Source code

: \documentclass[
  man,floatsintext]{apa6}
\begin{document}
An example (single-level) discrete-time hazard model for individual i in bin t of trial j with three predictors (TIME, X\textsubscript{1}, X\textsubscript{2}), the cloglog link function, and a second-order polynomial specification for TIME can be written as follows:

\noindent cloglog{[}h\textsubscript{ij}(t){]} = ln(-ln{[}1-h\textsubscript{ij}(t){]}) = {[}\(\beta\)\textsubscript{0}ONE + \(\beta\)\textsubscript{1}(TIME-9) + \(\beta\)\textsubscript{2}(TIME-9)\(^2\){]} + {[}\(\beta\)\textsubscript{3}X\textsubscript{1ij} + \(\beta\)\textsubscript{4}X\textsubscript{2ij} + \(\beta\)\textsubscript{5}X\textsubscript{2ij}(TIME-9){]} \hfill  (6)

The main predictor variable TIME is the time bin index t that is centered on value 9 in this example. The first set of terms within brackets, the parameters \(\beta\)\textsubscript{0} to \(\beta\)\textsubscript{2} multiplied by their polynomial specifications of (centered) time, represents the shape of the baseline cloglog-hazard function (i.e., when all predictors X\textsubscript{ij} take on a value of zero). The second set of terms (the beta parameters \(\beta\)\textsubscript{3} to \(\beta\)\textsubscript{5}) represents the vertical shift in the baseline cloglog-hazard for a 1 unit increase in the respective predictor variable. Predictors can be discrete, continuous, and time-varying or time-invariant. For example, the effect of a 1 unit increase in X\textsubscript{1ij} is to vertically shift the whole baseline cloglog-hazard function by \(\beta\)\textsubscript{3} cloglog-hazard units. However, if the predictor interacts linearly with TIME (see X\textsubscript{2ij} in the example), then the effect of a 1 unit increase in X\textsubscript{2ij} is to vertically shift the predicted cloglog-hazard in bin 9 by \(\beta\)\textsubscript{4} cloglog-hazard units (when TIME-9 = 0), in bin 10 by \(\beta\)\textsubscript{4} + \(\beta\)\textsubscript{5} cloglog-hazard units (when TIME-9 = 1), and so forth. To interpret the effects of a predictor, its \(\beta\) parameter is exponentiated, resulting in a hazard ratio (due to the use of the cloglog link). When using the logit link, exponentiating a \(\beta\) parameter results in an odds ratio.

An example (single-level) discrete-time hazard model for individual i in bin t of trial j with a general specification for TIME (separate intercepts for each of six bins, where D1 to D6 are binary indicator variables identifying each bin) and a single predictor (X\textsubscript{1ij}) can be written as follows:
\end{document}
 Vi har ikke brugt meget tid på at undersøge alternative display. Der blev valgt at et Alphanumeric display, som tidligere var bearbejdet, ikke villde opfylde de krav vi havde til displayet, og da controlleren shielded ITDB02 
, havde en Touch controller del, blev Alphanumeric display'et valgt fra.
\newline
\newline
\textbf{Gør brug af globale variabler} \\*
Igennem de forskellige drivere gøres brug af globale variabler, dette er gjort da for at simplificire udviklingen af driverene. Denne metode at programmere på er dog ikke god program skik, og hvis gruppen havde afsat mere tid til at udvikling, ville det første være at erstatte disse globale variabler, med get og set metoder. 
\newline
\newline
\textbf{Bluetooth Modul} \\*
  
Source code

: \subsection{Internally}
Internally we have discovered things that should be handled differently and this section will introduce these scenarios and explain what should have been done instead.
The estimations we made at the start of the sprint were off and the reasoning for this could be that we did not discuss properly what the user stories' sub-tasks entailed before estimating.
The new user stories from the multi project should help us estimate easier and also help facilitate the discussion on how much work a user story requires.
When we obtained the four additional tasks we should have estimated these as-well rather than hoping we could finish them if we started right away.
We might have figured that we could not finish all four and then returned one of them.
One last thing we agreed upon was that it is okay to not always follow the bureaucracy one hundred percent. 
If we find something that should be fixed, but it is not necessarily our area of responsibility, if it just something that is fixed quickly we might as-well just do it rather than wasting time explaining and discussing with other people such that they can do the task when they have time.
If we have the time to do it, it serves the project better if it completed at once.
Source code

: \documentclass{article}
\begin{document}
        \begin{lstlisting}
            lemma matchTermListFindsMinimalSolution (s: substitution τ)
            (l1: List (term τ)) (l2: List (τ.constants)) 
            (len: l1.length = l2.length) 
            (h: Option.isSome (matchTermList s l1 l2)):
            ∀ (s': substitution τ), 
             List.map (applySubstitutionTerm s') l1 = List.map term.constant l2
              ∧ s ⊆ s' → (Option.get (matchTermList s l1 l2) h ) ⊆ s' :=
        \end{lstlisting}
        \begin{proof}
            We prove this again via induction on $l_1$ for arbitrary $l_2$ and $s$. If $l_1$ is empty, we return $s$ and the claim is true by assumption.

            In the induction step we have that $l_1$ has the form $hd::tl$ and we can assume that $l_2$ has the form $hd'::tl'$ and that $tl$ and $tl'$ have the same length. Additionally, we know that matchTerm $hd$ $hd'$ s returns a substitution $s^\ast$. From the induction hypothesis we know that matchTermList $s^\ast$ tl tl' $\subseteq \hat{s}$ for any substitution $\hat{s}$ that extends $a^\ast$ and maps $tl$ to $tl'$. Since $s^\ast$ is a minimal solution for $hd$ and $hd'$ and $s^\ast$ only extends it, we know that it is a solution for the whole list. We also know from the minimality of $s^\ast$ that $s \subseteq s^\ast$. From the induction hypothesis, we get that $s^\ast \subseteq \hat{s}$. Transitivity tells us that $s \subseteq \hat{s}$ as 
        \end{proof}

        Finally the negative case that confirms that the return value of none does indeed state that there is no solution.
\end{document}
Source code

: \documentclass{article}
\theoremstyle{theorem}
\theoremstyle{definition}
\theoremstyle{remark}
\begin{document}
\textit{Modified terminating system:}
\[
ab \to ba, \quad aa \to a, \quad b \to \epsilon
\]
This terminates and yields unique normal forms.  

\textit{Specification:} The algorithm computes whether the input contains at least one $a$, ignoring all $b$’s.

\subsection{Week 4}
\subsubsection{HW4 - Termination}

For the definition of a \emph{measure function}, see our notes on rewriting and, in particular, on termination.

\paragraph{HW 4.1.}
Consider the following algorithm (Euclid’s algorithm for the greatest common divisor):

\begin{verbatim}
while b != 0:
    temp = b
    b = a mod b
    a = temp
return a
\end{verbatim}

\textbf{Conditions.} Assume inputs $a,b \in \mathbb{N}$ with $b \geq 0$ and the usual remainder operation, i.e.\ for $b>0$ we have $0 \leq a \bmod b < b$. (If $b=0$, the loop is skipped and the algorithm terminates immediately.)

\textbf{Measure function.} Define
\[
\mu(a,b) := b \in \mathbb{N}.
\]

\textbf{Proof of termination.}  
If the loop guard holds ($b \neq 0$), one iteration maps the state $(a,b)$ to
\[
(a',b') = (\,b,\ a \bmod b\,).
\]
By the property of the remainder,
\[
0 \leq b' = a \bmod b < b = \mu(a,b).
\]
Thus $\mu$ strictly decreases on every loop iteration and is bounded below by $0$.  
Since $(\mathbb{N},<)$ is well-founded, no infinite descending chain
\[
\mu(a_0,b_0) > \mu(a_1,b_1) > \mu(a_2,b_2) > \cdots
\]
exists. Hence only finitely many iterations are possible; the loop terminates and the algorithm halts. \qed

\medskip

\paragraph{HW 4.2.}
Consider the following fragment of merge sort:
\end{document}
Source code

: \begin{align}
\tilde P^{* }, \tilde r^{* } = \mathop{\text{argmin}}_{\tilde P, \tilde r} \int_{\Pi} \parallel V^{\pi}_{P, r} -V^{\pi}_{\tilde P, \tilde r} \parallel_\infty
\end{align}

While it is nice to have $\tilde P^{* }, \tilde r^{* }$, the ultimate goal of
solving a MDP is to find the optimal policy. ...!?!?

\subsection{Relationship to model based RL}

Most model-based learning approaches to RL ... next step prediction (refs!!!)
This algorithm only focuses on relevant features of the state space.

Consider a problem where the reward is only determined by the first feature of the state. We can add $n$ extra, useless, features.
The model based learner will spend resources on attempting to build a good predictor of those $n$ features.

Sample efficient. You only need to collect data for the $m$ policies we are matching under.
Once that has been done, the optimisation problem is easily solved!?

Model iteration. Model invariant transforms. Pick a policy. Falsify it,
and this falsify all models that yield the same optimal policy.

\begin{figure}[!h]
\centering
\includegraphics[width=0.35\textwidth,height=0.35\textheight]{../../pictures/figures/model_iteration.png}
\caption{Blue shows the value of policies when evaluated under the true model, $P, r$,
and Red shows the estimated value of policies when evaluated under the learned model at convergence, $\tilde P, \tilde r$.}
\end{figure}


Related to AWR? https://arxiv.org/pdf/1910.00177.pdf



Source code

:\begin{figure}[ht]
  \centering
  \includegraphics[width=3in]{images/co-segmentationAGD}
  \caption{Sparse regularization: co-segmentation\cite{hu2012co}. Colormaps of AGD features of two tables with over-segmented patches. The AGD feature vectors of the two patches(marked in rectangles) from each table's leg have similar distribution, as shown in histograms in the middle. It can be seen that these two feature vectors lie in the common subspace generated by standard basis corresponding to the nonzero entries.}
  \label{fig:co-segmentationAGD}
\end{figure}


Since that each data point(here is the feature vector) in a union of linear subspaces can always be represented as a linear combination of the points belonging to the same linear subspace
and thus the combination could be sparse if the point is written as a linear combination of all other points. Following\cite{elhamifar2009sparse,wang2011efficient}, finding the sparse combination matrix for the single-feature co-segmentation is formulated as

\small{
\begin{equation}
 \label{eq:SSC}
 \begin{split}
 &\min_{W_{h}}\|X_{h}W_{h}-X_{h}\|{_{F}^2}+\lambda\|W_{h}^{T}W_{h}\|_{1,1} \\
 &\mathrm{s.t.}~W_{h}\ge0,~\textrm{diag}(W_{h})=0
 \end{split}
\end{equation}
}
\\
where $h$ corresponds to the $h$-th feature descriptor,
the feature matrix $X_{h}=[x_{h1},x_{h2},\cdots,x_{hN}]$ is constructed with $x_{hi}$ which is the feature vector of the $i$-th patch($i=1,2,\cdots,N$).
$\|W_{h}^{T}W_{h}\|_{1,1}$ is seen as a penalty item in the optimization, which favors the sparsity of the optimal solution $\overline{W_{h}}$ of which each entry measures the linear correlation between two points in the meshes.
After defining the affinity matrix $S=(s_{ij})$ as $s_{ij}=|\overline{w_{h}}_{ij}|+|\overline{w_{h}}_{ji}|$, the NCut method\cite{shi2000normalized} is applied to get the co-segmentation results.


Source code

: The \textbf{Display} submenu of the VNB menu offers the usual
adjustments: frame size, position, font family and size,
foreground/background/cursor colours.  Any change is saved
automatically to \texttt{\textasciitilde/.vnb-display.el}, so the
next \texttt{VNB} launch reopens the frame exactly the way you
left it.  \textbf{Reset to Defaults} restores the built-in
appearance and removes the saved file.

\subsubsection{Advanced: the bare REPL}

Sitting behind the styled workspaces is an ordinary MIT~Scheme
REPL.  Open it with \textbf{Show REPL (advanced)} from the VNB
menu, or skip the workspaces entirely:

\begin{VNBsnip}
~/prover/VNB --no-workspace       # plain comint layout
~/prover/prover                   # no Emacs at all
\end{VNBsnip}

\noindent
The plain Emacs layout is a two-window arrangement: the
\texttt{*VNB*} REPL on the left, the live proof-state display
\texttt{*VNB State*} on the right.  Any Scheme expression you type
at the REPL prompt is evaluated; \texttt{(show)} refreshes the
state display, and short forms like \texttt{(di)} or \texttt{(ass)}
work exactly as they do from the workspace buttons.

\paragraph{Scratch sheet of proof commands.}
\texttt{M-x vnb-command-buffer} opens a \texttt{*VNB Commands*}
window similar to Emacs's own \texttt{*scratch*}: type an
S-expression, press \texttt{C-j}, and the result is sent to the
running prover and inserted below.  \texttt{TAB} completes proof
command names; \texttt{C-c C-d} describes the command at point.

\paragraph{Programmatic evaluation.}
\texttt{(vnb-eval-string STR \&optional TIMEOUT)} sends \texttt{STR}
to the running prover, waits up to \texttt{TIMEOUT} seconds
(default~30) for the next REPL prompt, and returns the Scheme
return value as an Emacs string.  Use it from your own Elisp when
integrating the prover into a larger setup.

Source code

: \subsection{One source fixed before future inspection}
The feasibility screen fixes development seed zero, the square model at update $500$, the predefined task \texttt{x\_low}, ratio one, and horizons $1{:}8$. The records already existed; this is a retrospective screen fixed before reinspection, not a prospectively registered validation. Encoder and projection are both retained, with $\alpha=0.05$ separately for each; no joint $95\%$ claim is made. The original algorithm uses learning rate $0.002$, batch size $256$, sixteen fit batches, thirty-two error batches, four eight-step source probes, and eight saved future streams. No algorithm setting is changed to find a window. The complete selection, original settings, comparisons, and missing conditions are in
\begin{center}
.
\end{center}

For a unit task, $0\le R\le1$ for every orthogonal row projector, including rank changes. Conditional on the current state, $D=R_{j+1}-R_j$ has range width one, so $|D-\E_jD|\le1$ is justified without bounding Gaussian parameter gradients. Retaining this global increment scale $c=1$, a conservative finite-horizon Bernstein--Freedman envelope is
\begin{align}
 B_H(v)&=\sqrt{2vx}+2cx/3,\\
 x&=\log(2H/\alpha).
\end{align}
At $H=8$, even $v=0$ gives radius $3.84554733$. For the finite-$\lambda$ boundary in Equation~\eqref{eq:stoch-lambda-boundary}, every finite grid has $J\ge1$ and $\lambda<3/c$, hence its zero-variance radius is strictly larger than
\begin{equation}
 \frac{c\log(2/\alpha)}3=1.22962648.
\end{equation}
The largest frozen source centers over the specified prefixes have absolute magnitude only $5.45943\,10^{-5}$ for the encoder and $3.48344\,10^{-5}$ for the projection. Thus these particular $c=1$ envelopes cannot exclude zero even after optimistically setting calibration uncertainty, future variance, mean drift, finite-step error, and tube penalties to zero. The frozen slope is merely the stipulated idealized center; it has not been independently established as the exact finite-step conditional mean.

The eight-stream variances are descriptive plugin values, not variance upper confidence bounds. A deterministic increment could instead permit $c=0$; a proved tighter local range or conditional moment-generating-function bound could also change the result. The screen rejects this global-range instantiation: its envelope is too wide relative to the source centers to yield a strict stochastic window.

--------

__About this task__:
Go through the listing above and write out exactly the lines starting with the one holding "the way you" and running through the one holding "expression you type", ends included, and no others.

__Solution to the exercise__:
next \texttt{VNB} launch reopens the frame exactly the way you
left it.  \textbf{Reset to Defaults} restores the built-in
appearance and removes the saved file.

\subsubsection{Advanced: the bare REPL}

Sitting behind the styled workspaces is an ordinary MIT~Scheme
REPL.  Open it with \textbf{Show REPL (advanced)} from the VNB
menu, or skip the workspaces entirely:

\begin{VNBsnip}
~/prover/VNB --no-workspace       # plain comint layout
~/prover/prover                   # no Emacs at all
\end{VNBsnip}

\noindent
The plain Emacs layout is a two-window arrangement: the
\texttt{*VNB*} REPL on the left, the live proof-state display
\texttt{*VNB State*} on the right.  Any Scheme expression you type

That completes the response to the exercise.